Import the Stata dataset directly into R using the read.dta function from the foreign package:
mydata <- read.dta( "https://stats.idre.ucla.edu/stat/books/sop/tab9_1a.dta" , convert.factors = FALSE )
More detail about read.dta or any other R function can be viewed by typing a question mark in front of the function name in the R console. For example: ?read.dta.
In the R language, individual data sets are stored as data.frame objects, allowing users to load as many tables into working memory as necessary for the analysis. After loading the mydata table into memory, R functions can be run directly on this data table.
# the `class` of the `mydata` object class(mydata)
## [1] "data.frame"
# the first six rows of the data head(mydata)
## devlpmnt HH NGE65 NVSTNRS wt1 M N nge65dv hhneedvn prsndvn ## 1 2 1 2 1 2.5 5 20 40 1 1 ## 2 2 2 1 0 2.5 5 20 20 0 0 ## 3 2 3 2 0 2.5 5 20 40 0 0 ## 4 2 4 1 1 2.5 5 20 20 1 4 ## 5 2 5 1 0 2.5 5 20 20 0 0 ## 6 2 6 1 0 2.5 5 20 20 0 0
# the last six rows of the data tail(mydata)
## devlpmnt HH NGE65 NVSTNRS wt1 M N nge65dv hhneedvn prsndvn ## 35 5 15 2 1 2.5 5 20 40 1 15 ## 36 5 16 2 1 2.5 5 20 40 1 16 ## 37 5 17 1 0 2.5 5 20 20 0 0 ## 38 5 18 2 0 2.5 5 20 40 0 0 ## 39 5 19 2 1 2.5 5 20 40 1 19 ## 40 5 20 1 1 2.5 5 20 20 1 20
# the number of columns ncol(mydata)
## [1] 10
View a simple tabulation of your variable of interest. This table function accesses the hhneedvn column (variable) stored inside the mydata data.frame object.
table(mydata$hhneedvn)
## ## 0 1 ## 19 21
View a simple summary of your variable of interest. This summary function accesses the NVSTNRS column (variable) stored inside the mydata data.frame object.
summary(mydata$NVSTNRS)
## Min. 1st Qu. Median Mean 3rd Qu. Max. ## 0.000 0.000 1.000 0.575 1.000 2.000
Initiate your svydesign object for a one-stage cluster design. This `mydesign` object will be used for all subsequent analysis commands:
mydesign <-
svydesign(
ids = ~devlpmnt ,
data = mydata ,
weights = ~wt1 ,
fpc = ~M
)
From this point forward, the sampling specifications of the mydata data set’s survey design have been fixed and most analysis commands will simply use the set of tools outlined on the R survey package homepage, referring to the object `mydesign` at the design= parameter of the specific R function or method.
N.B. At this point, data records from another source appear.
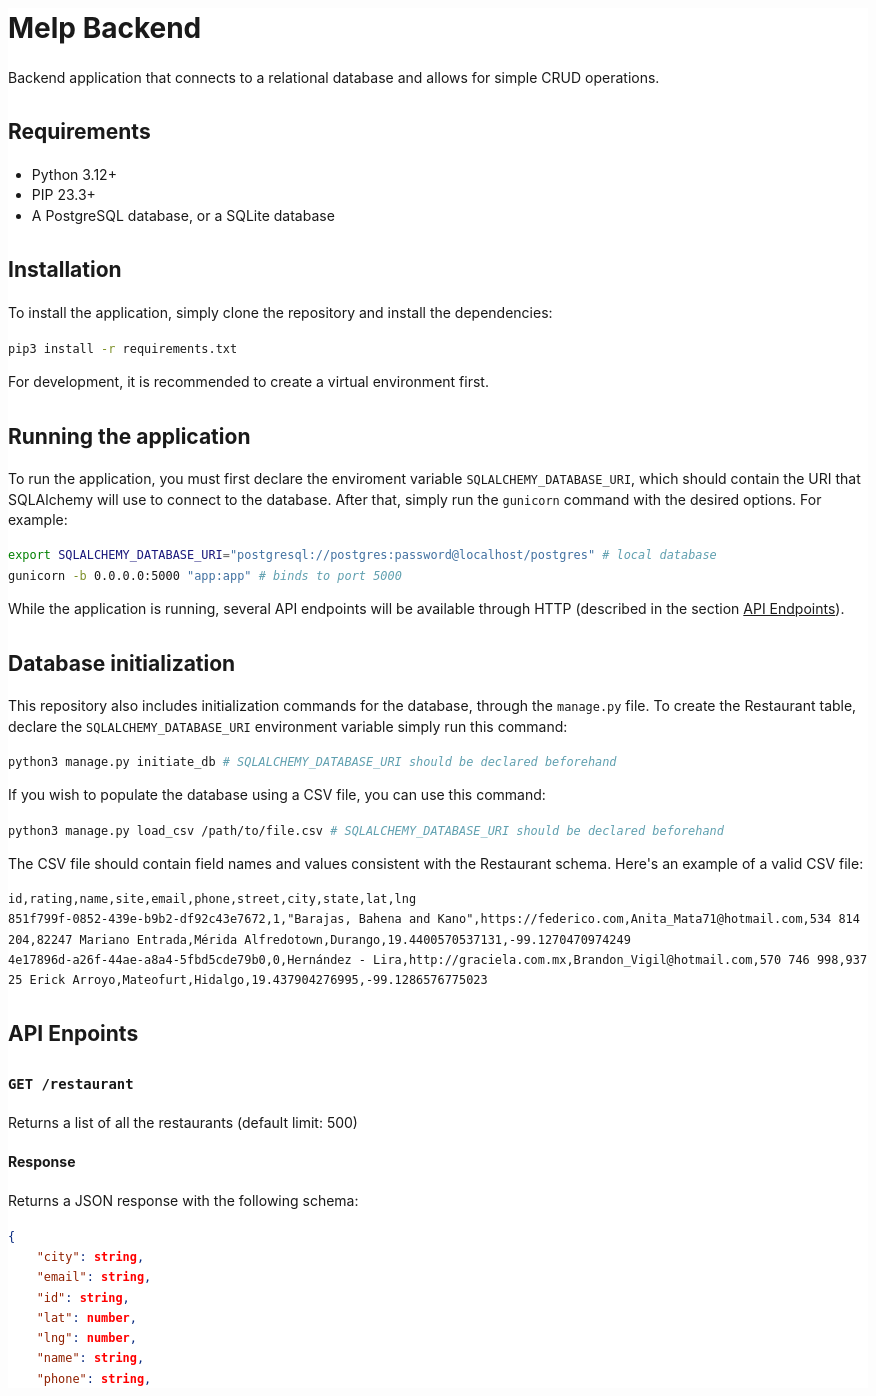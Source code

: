 # Melp Backend
Backend application that connects to a relational database and allows for simple CRUD operations.
## Requirements
* Python 3.12+
* PIP 23.3+
* A PostgreSQL database, or a SQLite database
## Installation
To install the application, simply clone the repository and install the dependencies:
```bash
pip3 install -r requirements.txt
```
For development, it is recommended to create a virtual environment first.  
## Running the application
To run the application, you must first declare the enviroment variable `SQLALCHEMY_DATABASE_URI`, which should contain the URI that SQLAlchemy will use to connect to the database. After that, simply run the `gunicorn` command with the desired options. For example:
```bash
export SQLALCHEMY_DATABASE_URI="postgresql://postgres:password@localhost/postgres" # local database
gunicorn -b 0.0.0.0:5000 "app:app" # binds to port 5000
```
While the application is running, several API endpoints will be available through HTTP (described in the section [API Endpoints](#api-endpoints)).
## Database initialization
This repository also includes initialization commands for the database, through the `manage.py` file. To create the Restaurant table, declare the `SQLALCHEMY_DATABASE_URI` environment variable simply run this command:
```bash
python3 manage.py initiate_db # SQLALCHEMY_DATABASE_URI should be declared beforehand
```
If you wish to populate the database using a CSV file, you can use this command:
```bash
python3 manage.py load_csv /path/to/file.csv # SQLALCHEMY_DATABASE_URI should be declared beforehand
```
The CSV file should contain field names and values consistent with the Restaurant schema. Here's an example of a valid CSV file:
```csv
id,rating,name,site,email,phone,street,city,state,lat,lng
851f799f-0852-439e-b9b2-df92c43e7672,1,"Barajas, Bahena and Kano",https://federico.com,Anita_Mata71@hotmail.com,534 814 204,82247 Mariano Entrada,Mérida Alfredotown,Durango,19.4400570537131,-99.1270470974249
4e17896d-a26f-44ae-a8a4-5fbd5cde79b0,0,Hernández - Lira,http://graciela.com.mx,Brandon_Vigil@hotmail.com,570 746 998,93725 Erick Arroyo,Mateofurt,Hidalgo,19.437904276995,-99.1286576775023
```
## API Enpoints
### `GET /restaurant`
Returns a list of all the restaurants (default limit: 500)
#### Response
Returns a JSON response with the following schema:
```json
{
    "city": string,
    "email": string,
    "id": string,
    "lat": number,
    "lng": number,
    "name": string,
    "phone": string,
```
View the survey design structure:
mydesign
## 1 - level Cluster Sampling design ## With (2) clusters. ## svydesign(ids = ~devlpmnt, data = mydata, weights = ~wt1, fpc = ~M)
View the survey design’s object class or type:
class(mydesign)
## [1] "survey.design2" "survey.design"
View the weighted total population of this survey design, by referring to the wt1 column from the original data.frame:
sum(mydata$wt1)
## [1] 100
View the number of unique PSUs (clusters) in this survey design, by referring to the devlpmnt column from the original data.frame:
length(unique(mydata$devlpmnt))
## [1] 2
View the degrees of freedom for this survey design object:
degf(mydesign)
## [1] 1
Count the number of unweighted observations where the variable NVSTNRS is not missing:
unwtd.count(~NVSTNRS, mydesign)
## counts SE ## counts 40 0
Print the mean and standard error of three variables:
svymean(~NVSTNRS + NGE65 + hhneedvn, mydesign)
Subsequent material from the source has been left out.